Upacara peresmian digelar di tengah jembatan baru tersebut, yang memiliki panjang sekitar 1.350 meter. Proyek ini dipandang sebagai infrastruktur strategis yang menghubungkan kedua negara sekaligus memperkuat jaringan transportasi regional.
Advertisement
Perdana Menteri Laos Sonexay Siphandone dalam pidatonya menyatakan pembangunan jembatan ini menjawab aspirasi pemerintah dan masyarakat Thailand serta Laos. Ia menegaskan, jembatan tersebut menjadi penghubung penting dalam Koridor Ekonomi Timur–Barat yang berperan memfasilitasi pergerakan barang, manusia, dan jasa.

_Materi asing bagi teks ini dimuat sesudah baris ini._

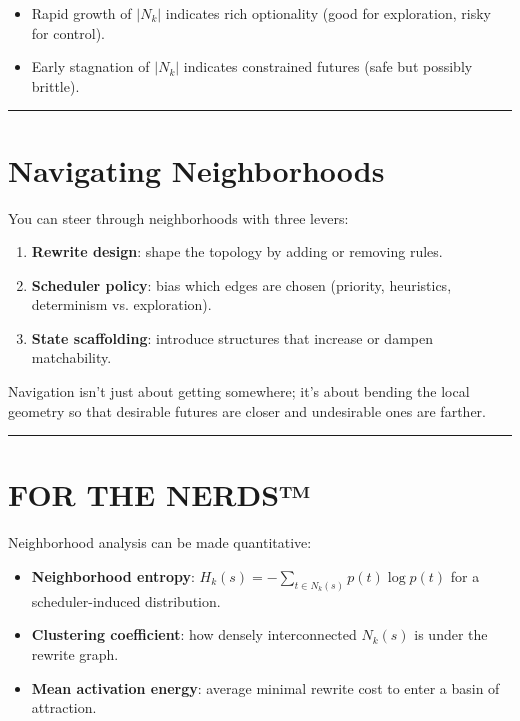 \begin{itemize}
    \item Rapid growth of $|N_k|$ indicates rich optionality (good for exploration, risky for control).
    \item Early stagnation of $|N_k|$ indicates constrained futures (safe but possibly brittle).
\end{itemize}

\begin{center}\rule{0.5\linewidth}{0.5pt}\end{center}

\section{Navigating Neighborhoods}
\label{7.5-navigating-neighborhoods}

You can steer through neighborhoods with three levers:

\begin{enumerate}
    \item \textbf{Rewrite design}: shape the topology by adding or removing rules.
    \item \textbf{Scheduler policy}: bias which edges are chosen (priority, heuristics, determinism vs. exploration).
    \item \textbf{State scaffolding}: introduce structures that increase or dampen matchability.
\end{enumerate}

Navigation isn’t just about getting somewhere; it’s about bending the local geometry so that desirable futures are closer and undesirable ones are farther.

\begin{center}\rule{0.5\linewidth}{0.5pt}\end{center}

\section*{FOR THE NERDS™}

Neighborhood analysis can be made quantitative:

\begin{itemize}
    \item \textbf{Neighborhood entropy}: $H_k(s) = -\sum_{t \in N_k(s)} p(t) \log p(t)$ for a scheduler-induced distribution.
    \item \textbf{Clustering coefficient}: how densely interconnected $N_k(s)$ is under the rewrite graph.
    \item \textbf{Mean activation energy}: average minimal rewrite cost to enter a basin of attraction.
\end{itemize}

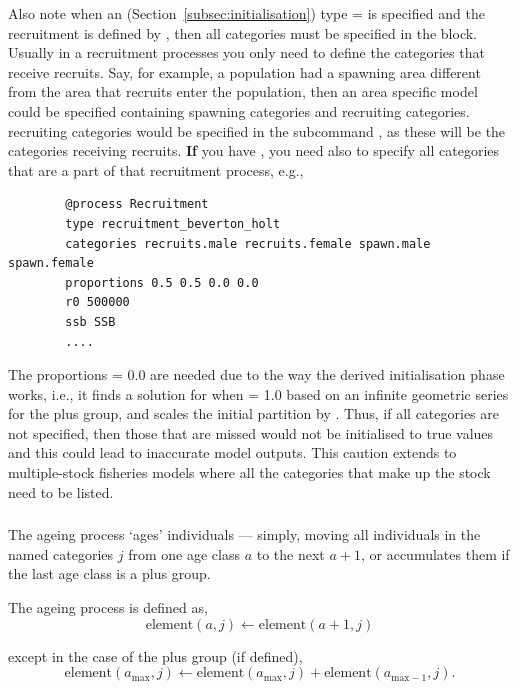 Also note when an  (Section~\ref{subsec:initialisation}) type =  is specified and the recruitment is defined by , then all categories must be specified in the  block. Usually in a recruitment processes you only need to define the categories that receive recruits. Say, for example, a population had a spawning area different from the area that recruits enter the population, then an area specific model could be specified containing spawning categories and recruiting categories. recruiting categories would be specified in the subcommand , as these will be the categories receiving recruits. \textbf{If} you have ,  you need also to specify all categories that are a part of that recruitment process, e.g.,

{\small{\begin{verbatim}
		@process Recruitment
		type recruitment_beverton_holt
		categories recruits.male recruits.female spawn.male spawn.female
		proportions 0.5 0.5 0.0 0.0
		r0 500000
		ssb SSB
		....
		\end{verbatim}}}
The proportions = 0.0 are needed due to the way the derived initialisation phase works, i.e., it finds a solution for when  = 1.0 based on an infinite geometric series for the plus group, and scales the initial partition by . Thus, if all categories are not specified, then those that are missed would not be initialised to true values and this could lead to inaccurate model outputs. This caution extends to multiple-stock fisheries models where all the categories that make up the stock need to be listed.
\subsubsection{\label{sec:ageing}}

The ageing process `ages' individuals --- simply, moving all individuals in the named categories $j$ from one age class $a$ to the next $a + 1$, or accumulates them if the last age class is a plus group. 

The ageing process is defined as,
\begin{equation}
  \text{element}(a,j) \leftarrow \text{element}(a + 1,j)
\end{equation}

except in the case of the plus group (if defined), 
\begin{equation}
  \text{element}(a_{\text{max}}, j) \leftarrow \text{element}(a_{\text{max}}, j) + \text{element}(a_{\text{max}-1}, j).
\end{equation}


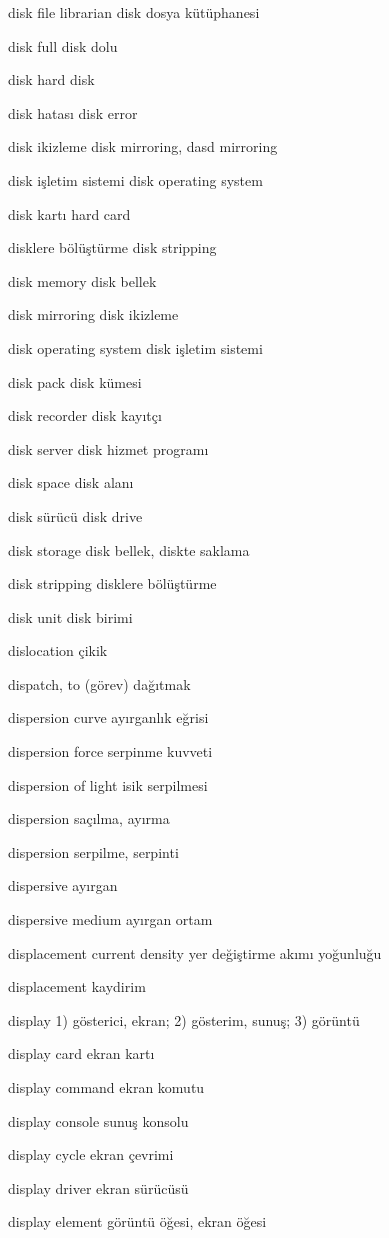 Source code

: \documentclass[12pt,fleqn]{article}\usepackage{../../common}
\begin{document}
disk file librarian disk dosya kütüphanesi

disk full disk dolu

disk hard disk

disk hatası disk error

disk ikizleme disk mirroring, dasd mirroring

disk işletim sistemi disk operating system

disk kartı hard card

disklere bölüştürme disk stripping

disk memory disk bellek

disk mirroring disk ikizleme

disk operating system disk işletim sistemi

disk pack disk kümesi

disk recorder disk kayıtçı

disk server disk hizmet programı

disk space disk alanı

disk sürücü disk drive

disk storage disk bellek, diskte saklama

disk stripping disklere bölüştürme

disk unit disk birimi

dislocation çikik

dispatch, to (görev) dağıtmak

dispersion curve ayırganlık eğrisi

dispersion force serpinme kuvveti

dispersion of light isik serpilmesi

dispersion saçılma, ayırma

dispersion serpilme, serpinti

dispersive ayırgan

dispersive medium ayırgan ortam

displacement current density yer değiştirme akımı yoğunluğu

displacement kaydirim

display 1) gösterici, ekran; 2) gösterim, sunuş; 3) görüntü

display card ekran kartı

display command ekran komutu

display console sunuş konsolu

display cycle ekran çevrimi

display driver ekran sürücüsü

display element görüntü öğesi, ekran öğesi
\end{document}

“Jembatan ini akan mendukung transportasi, perdagangan, dan pariwisata, serta memperkuat kerja sama ekonomi kedua negara,” kata Sonexay, dikutip dari Antara News, Sabtu (27/12/2025).
Sementara itu, Perdana Menteri Thailand Anutin Charnvirakul menyoroti peran jembatan ini dalam strategi nasional Thailand untuk meningkatkan daya saing wilayah timur laut.
“Rute ini diharapkan menjadi jalur strategis yang meningkatkan nilai perdagangan perbatasan, merangsang pariwisata, dan memperkuat hubungan antarmasyarakat di kedua negara,” ujar Anutin.
Menurut pejabat terkait, jembatan tersebut diproyeksikan menghasilkan nilai ekonomi sekitar 28 miliar baht, atau setara sekitar 900,96 juta dolar AS, dengan potensi peningkatan volume lalu lintas rata-rata 5 persen per tahun.
Peresmian jembatan ini bertepatan dengan peringatan 75 tahun hubungan diplomatik Thailand dan Laos. Jembatan Persahabatan ke-5 ini melengkapi empat jembatan serupa yang sebelumnya telah dibangun di atas Sungai Mekong, yang selama ini menjadi urat nadi konektivitas dan kerja sama kedua negara bertetangga tersebut.